▸ EXERCISE INSTRUCTIONS: In the entries below, every line that contains "commands" must be located and copied.

• • • • •

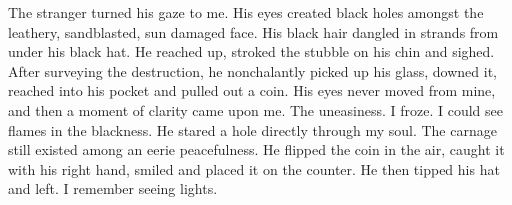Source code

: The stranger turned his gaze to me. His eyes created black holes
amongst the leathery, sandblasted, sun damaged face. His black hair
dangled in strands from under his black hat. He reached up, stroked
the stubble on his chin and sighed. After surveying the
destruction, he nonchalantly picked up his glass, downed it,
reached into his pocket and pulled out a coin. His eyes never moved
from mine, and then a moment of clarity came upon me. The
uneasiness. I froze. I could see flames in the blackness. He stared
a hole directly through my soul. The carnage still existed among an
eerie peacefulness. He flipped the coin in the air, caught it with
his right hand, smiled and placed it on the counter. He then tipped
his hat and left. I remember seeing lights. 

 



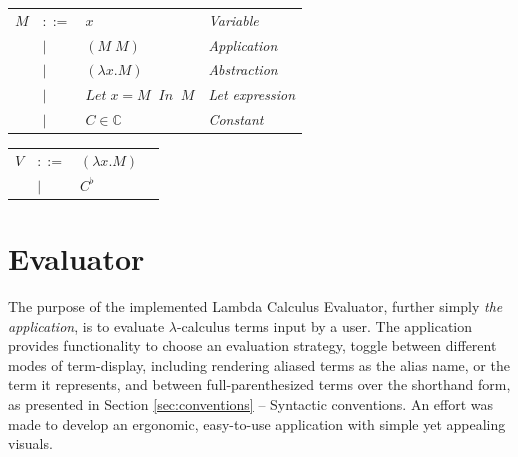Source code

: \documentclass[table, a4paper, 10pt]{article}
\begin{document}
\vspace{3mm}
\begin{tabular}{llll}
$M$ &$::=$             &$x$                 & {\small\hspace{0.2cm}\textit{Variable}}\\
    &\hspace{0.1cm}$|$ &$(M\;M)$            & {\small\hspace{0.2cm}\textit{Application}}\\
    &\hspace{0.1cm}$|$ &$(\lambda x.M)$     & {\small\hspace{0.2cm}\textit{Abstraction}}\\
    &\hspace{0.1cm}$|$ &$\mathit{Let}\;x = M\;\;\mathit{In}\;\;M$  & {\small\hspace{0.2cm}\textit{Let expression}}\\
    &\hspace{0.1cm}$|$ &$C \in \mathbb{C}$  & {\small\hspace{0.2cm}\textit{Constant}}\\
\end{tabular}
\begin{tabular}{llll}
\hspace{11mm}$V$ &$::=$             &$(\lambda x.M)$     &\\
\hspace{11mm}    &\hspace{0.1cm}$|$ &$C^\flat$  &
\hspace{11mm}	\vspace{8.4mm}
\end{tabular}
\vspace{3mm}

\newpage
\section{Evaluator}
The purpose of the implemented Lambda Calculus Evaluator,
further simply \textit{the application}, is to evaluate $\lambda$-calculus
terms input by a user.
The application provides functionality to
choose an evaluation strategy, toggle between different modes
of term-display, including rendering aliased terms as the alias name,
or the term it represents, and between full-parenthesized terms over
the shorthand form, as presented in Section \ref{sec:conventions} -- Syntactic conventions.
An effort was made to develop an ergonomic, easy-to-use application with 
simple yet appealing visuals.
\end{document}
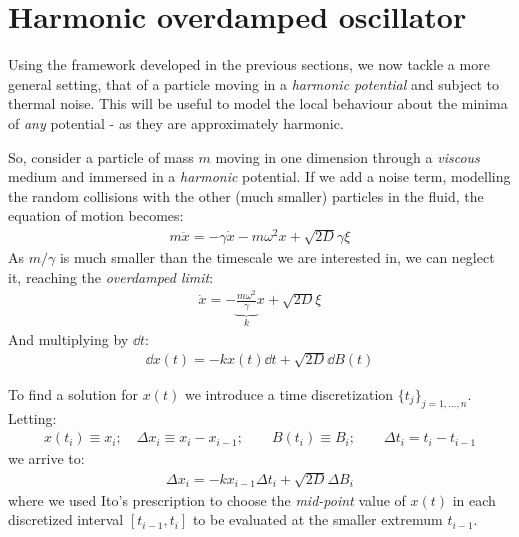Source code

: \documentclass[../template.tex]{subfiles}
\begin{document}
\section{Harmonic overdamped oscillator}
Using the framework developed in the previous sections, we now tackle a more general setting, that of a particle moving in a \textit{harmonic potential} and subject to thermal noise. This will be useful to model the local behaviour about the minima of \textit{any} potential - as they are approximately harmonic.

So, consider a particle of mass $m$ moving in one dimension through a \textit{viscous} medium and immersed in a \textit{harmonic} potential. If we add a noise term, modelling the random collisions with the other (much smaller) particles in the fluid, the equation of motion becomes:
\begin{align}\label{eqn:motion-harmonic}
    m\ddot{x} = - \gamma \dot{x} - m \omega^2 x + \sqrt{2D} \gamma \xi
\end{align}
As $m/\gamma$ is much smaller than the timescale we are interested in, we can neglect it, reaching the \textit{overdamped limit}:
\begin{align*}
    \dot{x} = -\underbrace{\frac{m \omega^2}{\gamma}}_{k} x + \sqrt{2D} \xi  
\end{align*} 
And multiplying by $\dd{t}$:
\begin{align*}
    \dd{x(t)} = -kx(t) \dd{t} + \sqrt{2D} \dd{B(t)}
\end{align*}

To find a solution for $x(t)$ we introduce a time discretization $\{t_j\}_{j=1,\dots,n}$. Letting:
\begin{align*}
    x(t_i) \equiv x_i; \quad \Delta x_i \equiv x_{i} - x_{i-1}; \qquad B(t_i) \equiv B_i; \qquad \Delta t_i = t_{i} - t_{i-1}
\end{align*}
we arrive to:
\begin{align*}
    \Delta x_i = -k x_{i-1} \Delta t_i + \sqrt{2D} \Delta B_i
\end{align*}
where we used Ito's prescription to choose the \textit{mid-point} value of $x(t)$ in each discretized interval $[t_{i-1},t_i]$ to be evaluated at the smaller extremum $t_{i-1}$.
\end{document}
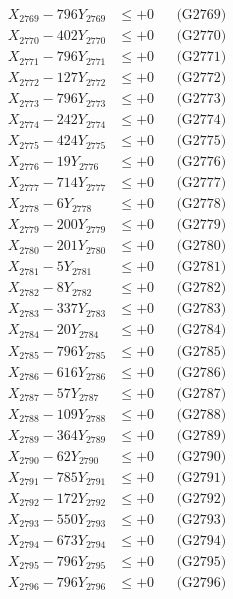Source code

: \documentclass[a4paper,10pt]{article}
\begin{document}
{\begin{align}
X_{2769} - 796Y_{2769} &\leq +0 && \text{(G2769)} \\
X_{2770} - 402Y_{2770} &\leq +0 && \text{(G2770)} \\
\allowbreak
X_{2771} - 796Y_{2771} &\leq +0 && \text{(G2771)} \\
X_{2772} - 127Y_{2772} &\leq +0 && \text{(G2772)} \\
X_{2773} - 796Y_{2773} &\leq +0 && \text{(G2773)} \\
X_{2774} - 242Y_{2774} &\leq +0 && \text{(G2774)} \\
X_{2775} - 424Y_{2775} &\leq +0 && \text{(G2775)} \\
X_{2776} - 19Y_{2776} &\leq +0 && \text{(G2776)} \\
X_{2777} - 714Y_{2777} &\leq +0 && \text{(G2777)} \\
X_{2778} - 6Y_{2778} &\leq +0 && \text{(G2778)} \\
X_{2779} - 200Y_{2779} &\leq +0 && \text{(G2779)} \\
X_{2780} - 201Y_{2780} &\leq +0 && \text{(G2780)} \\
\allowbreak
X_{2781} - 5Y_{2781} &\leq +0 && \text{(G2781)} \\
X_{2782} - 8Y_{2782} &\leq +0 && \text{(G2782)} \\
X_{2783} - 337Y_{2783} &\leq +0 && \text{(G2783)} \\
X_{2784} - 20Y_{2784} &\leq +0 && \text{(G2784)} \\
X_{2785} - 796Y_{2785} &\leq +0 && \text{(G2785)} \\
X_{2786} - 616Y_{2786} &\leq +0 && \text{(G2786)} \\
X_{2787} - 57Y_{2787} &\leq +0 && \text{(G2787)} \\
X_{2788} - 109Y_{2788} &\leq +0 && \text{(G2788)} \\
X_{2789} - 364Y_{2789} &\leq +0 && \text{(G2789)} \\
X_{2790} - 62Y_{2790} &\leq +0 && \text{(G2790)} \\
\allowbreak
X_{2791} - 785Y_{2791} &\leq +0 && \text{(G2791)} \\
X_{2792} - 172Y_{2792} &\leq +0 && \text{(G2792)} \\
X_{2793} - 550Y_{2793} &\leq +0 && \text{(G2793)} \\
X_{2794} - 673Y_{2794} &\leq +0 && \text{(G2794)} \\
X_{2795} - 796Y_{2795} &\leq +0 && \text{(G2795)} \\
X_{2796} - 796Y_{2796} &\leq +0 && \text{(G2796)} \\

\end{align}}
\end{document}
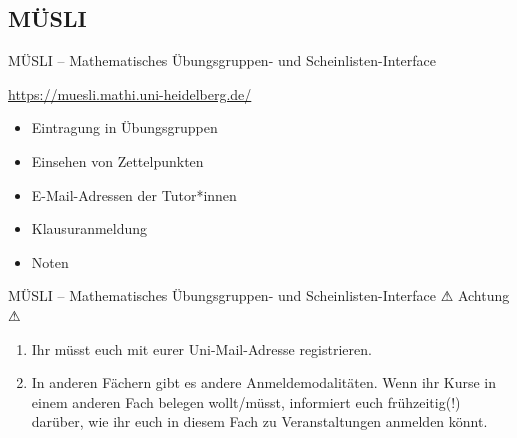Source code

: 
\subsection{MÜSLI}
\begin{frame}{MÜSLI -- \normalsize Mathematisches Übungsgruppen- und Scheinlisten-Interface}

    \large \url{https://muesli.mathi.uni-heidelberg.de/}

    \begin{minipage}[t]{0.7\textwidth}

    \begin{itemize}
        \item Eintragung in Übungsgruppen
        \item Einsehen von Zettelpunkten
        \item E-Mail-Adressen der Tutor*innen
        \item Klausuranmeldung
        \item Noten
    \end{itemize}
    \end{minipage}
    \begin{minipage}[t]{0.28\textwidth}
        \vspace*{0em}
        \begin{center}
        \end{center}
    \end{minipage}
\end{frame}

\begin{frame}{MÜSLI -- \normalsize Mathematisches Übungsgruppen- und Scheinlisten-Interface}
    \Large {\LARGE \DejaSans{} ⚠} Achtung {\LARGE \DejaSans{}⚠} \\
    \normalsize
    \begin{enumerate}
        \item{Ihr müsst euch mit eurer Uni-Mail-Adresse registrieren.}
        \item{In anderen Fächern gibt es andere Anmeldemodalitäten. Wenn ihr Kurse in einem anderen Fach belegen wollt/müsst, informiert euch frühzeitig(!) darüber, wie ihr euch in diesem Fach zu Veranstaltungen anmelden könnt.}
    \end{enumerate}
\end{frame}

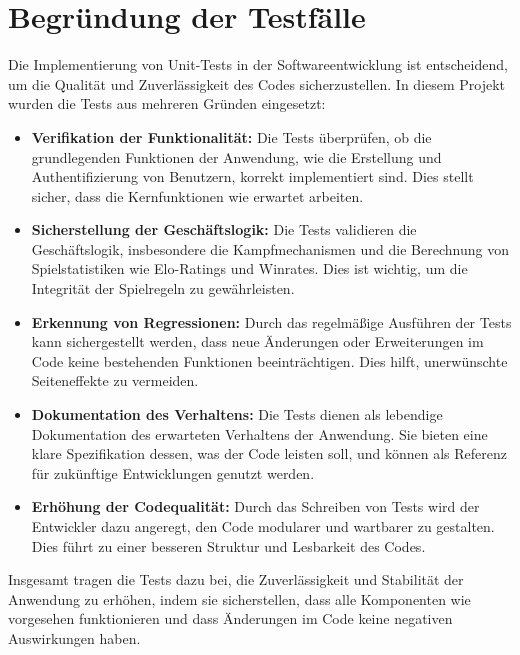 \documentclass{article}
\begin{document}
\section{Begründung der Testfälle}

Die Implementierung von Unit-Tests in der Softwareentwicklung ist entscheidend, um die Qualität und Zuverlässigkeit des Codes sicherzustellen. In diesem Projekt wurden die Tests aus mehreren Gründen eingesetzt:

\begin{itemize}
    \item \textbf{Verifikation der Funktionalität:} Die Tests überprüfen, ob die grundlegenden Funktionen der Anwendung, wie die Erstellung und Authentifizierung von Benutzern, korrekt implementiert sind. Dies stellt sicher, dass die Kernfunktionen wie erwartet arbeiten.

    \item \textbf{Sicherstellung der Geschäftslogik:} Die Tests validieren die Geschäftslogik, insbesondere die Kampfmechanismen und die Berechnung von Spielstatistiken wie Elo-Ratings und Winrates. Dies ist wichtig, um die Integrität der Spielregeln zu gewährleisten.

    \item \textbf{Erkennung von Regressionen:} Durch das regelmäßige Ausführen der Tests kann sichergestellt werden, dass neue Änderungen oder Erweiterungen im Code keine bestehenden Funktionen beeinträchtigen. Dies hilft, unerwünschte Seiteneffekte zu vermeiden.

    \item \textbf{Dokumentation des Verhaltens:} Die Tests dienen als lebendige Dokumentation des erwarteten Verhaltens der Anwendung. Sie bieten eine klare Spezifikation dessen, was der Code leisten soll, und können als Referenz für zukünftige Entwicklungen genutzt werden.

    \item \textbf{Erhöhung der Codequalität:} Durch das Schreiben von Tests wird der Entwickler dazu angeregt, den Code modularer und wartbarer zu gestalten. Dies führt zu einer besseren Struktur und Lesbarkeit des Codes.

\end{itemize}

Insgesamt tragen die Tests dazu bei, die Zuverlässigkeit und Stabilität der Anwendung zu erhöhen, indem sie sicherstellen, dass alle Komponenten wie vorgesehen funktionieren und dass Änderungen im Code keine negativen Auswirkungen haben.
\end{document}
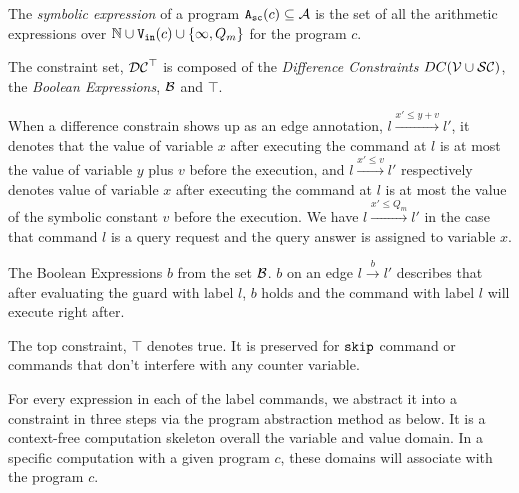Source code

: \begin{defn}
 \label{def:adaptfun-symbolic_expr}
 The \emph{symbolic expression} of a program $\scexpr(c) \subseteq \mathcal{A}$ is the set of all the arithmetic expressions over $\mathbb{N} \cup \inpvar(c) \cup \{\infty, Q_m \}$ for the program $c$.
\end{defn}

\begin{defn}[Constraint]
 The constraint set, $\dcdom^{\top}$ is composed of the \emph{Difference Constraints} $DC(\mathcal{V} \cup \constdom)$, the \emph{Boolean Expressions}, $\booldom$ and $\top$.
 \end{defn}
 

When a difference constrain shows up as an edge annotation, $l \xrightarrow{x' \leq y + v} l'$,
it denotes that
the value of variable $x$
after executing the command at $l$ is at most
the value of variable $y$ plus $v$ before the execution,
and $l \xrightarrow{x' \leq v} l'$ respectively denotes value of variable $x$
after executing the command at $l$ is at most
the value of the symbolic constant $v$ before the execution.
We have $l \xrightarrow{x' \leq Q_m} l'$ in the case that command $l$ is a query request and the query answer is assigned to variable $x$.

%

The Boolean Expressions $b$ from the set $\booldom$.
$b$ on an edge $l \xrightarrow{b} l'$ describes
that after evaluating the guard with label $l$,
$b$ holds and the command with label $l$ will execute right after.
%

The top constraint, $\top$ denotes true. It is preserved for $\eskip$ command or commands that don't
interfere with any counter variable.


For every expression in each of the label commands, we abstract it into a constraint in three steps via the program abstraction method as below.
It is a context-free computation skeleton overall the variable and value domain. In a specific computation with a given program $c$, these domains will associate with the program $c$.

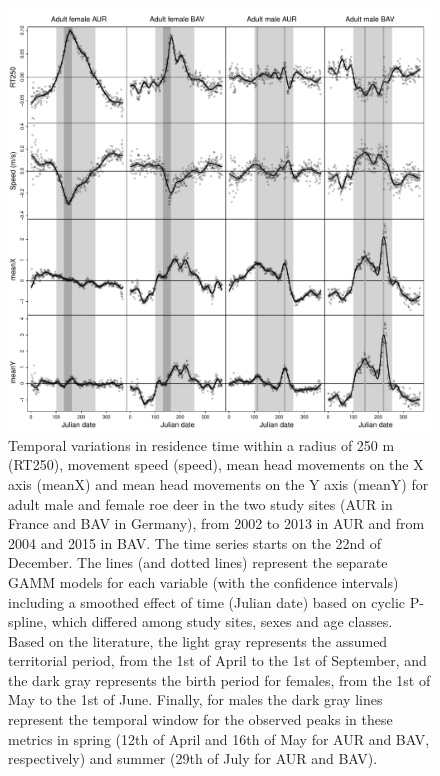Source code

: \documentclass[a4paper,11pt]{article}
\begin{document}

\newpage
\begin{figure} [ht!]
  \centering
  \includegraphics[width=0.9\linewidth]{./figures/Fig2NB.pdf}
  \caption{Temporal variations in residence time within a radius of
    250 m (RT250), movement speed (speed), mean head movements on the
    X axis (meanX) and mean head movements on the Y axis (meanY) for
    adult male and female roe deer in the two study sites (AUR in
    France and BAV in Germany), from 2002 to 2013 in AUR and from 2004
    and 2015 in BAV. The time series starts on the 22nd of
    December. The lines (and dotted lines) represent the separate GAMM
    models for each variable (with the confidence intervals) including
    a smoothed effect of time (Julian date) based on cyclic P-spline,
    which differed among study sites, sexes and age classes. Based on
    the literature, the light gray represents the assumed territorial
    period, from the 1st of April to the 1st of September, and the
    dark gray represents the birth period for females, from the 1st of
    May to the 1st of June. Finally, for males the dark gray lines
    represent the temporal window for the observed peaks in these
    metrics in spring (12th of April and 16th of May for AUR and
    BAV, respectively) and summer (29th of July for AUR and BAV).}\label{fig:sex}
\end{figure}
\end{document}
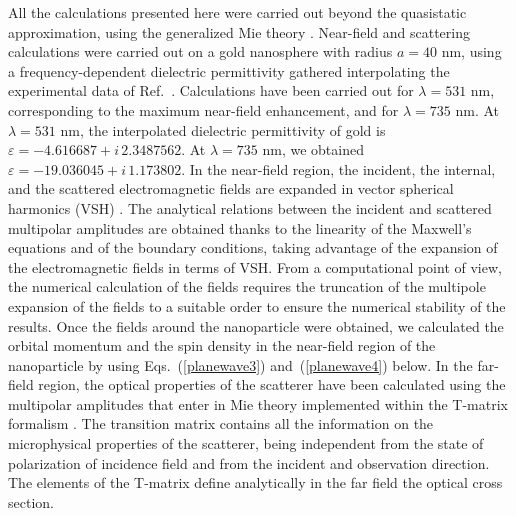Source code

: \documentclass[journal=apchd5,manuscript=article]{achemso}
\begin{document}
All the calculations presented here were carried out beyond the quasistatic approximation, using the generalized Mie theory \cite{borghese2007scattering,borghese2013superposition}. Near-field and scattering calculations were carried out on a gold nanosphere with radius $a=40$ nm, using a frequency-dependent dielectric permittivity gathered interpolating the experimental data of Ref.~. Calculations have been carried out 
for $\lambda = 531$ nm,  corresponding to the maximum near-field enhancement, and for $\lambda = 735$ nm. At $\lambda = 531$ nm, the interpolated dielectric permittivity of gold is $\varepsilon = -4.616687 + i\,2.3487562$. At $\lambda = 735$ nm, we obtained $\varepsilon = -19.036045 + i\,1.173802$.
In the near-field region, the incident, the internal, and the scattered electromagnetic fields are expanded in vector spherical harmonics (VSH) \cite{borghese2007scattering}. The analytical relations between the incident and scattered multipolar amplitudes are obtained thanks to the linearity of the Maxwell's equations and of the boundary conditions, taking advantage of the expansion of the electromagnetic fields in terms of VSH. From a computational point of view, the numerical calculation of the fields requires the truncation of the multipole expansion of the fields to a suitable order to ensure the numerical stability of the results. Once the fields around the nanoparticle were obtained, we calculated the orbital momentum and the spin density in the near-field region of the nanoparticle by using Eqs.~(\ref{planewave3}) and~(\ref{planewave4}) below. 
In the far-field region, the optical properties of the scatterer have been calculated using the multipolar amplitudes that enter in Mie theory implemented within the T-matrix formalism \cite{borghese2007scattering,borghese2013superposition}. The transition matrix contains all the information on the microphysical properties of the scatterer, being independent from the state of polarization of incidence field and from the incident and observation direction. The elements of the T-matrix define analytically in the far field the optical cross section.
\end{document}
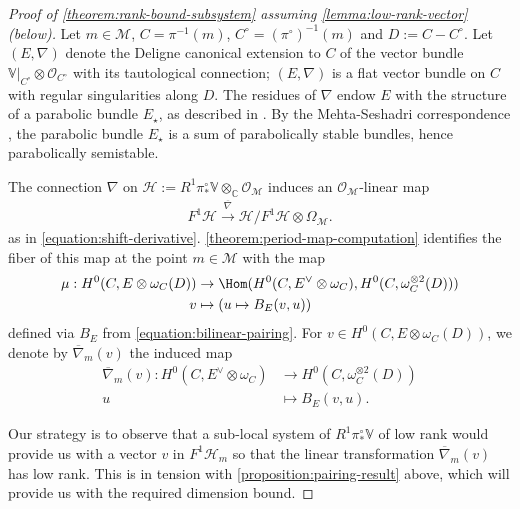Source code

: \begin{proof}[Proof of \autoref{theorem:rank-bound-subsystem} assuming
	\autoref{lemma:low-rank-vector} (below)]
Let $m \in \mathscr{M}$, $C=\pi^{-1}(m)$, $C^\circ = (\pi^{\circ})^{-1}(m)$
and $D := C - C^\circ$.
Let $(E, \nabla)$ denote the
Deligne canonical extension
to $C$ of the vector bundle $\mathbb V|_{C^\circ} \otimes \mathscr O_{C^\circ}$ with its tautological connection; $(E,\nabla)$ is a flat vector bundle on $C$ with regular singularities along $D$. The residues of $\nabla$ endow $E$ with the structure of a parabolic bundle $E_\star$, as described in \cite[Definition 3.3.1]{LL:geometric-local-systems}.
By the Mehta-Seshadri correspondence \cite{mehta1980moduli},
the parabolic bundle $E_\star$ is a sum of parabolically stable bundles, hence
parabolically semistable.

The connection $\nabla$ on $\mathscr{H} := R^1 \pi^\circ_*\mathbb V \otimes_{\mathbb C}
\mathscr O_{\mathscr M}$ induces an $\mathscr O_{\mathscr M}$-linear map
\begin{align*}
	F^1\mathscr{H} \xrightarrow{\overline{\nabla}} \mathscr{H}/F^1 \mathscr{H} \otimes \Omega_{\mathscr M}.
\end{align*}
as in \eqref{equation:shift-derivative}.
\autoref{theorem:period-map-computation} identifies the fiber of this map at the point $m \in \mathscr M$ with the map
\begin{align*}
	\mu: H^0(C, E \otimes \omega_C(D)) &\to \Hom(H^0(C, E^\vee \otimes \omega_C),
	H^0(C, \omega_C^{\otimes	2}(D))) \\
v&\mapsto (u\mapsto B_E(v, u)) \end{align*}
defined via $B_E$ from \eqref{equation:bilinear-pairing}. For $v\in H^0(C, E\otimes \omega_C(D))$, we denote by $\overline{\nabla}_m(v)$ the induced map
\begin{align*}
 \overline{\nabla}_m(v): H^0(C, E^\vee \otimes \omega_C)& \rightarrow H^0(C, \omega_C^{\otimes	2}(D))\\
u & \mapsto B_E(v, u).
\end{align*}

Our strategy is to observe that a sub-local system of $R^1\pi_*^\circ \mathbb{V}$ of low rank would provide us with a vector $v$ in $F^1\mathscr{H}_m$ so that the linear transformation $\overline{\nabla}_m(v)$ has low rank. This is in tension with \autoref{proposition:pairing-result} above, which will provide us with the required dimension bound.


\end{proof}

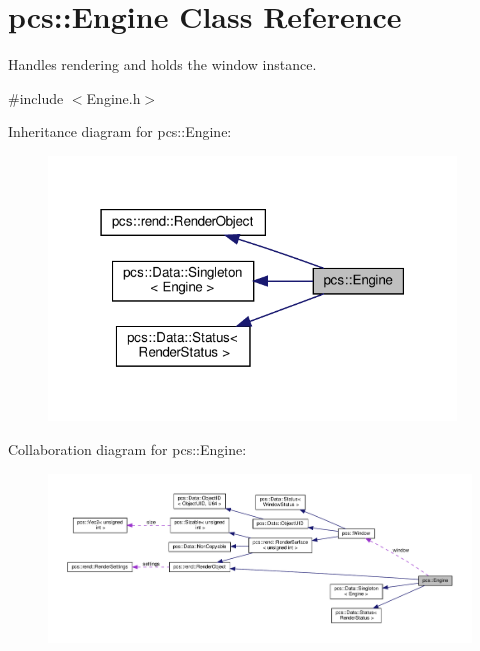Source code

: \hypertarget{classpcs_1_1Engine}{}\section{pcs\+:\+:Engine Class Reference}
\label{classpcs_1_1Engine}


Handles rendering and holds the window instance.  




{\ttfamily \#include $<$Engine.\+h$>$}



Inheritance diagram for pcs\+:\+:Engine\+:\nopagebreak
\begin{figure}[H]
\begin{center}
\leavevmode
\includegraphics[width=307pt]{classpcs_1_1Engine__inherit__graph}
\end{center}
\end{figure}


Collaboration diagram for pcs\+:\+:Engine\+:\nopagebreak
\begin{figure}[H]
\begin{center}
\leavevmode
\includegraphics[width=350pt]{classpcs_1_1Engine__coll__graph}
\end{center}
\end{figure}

• • • • •

▸ REPLY:
The top constraint, $\top$ denotes true. It is preserved for $\eskip$ command or commands that don't
For every expression in each of the label commands, we abstract it into a constraint in three steps via the program abstraction method as below.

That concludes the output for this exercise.